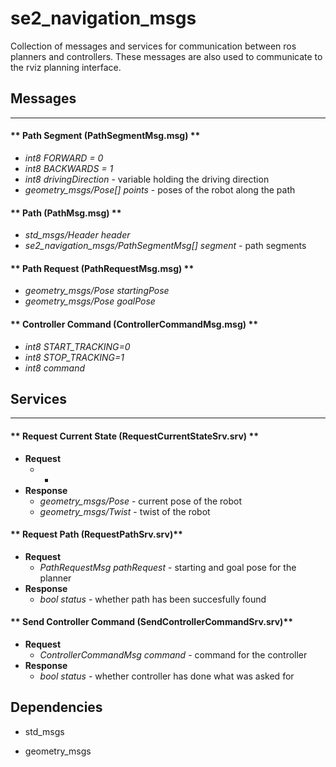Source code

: # se2\_navigation_msgs

Collection of messages and services for communication between ros planners and controllers. These messages are also used to communicate to the rviz planning interface.

## Messages
-----------
#### ** Path Segment (PathSegmentMsg.msg) **
+  *int8 FORWARD = 0*   
+  *int8 BACKWARDS = 1*   
+  *int8 drivingDirection* - variable holding the driving direction  
+  *geometry_msgs/Pose[] points* - poses of the robot along the path      
      
#### ** Path (PathMsg.msg) ** 
+  *std_msgs/Header header*   
+  *se2_navigation_msgs/PathSegmentMsg[] segment* - path segments   

#### ** Path Request (PathRequestMsg.msg) ** 
+ *geometry_msgs/Pose startingPose*   
+ *geometry_msgs/Pose goalPose*   

#### ** Controller Command (ControllerCommandMsg.msg) ** 

+ *int8 START_TRACKING=0*   
+ *int8 STOP_TRACKING=1*  
+ *int8 command*   

## Services
-----------

#### ** Request Current State (RequestCurrentStateSrv.srv) **
+ **Request**
    + -
+ **Response**  
    + *geometry_msgs/Pose* - current pose of the robot  
    + *geometry_msgs/Twist* - twist of the robot

#### ** Request Path (RequestPathSrv.srv)**
+ **Request**
    + *PathRequestMsg pathRequest* - starting and goal pose for the planner
+ **Response**  
    + *bool status* - whether path has been succesfully found  

#### ** Send Controller Command (SendControllerCommandSrv.srv)**
+ **Request**
    + *ControllerCommandMsg command* - command for the controller
+ **Response**  
    + *bool status* - whether controller has done what was asked for 
 
## Dependencies

* std_msgs

* geometry_msgs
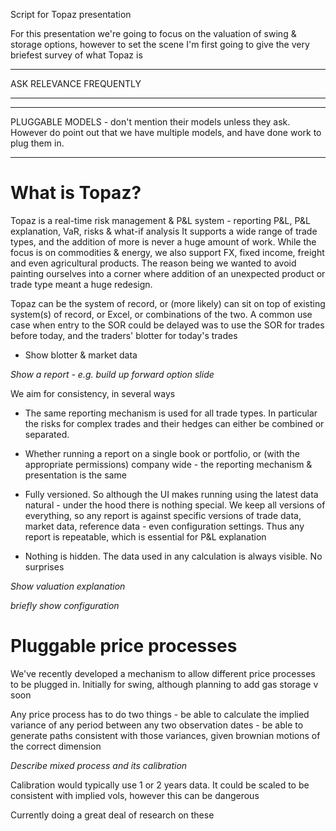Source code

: Script for Topaz presentation

For this presentation we're going to focus on the valuation of swing & storage options, however 
to set the scene I'm first going to give the very briefest survey of what Topaz is

*************
ASK RELEVANCE FREQUENTLY
*************

***************
PLUGGABLE MODELS - don't mention their models unless they ask. However do point out that we have multiple models, and have done work to plug them in.
***************

What is Topaz?
=============

Topaz is a real-time risk management & P&L system - reporting P&L, P&L explanation, VaR, risks & what-if analysis
It supports a wide range of trade types, and the addition of more is never a huge amount of work. While the focus is on commodities & energy, we also support FX, fixed income, freight and
even agricultural products. The reason being we wanted to avoid painting ourselves into a corner where addition of an unexpected product or trade type meant a huge redesign.

Topaz can be the system of record, or (more likely) can sit on top of existing system(s) of record, or Excel, or combinations of the two. 
A common use case when entry to the SOR could be delayed was to use the SOR for trades before today, and the traders' blotter for today's trades
- Show blotter & market data



*Show a report - e.g. build up forward option slide*

We aim for consistency, in several ways

  - The same reporting mechanism is used for all trade types. In particular the risks for complex trades and their hedges can either be combined or separated.

  - Whether running a report on a single book or portfolio, or (with the appropriate permissions) company wide - the reporting mechanism & presentation
    is the same

  - Fully versioned. So although the UI makes running using the latest data natural - under the hood there is nothing special. We keep all versions of everything,
    so any report is against specific versions of trade data, market data, reference data - even configuration settings. Thus any report is repeatable, which is essential 
    for P&L explanation


- Nothing is hidden. The data used in any calculation is always visible. No surprises

*Show valuation explanation*

*briefly show configuration*


Pluggable price processes
=========================

We've recently developed a mechanism to allow different price processes to be plugged in. Initially for swing, although planning to add gas storage v soon

Any price process has to do two things 
	- be able to calculate the implied variance of any period between any two observation dates
	- be able to generate paths consistent with those variances, given brownian motions of the correct dimension


*Describe mixed process and its calibration*

Calibration would typically use 1 or 2 years data. It could be scaled to be consistent with implied vols, however this can be dangerous

Currently doing a great deal of research on these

____________________

Problem statement:
The result is a copy of every line above where the word "implied" shows up.

Written reply:
	- be able to calculate the implied variance of any period between any two observation dates
Calibration would typically use 1 or 2 years data. It could be scaled to be consistent with implied vols, however this can be dangerous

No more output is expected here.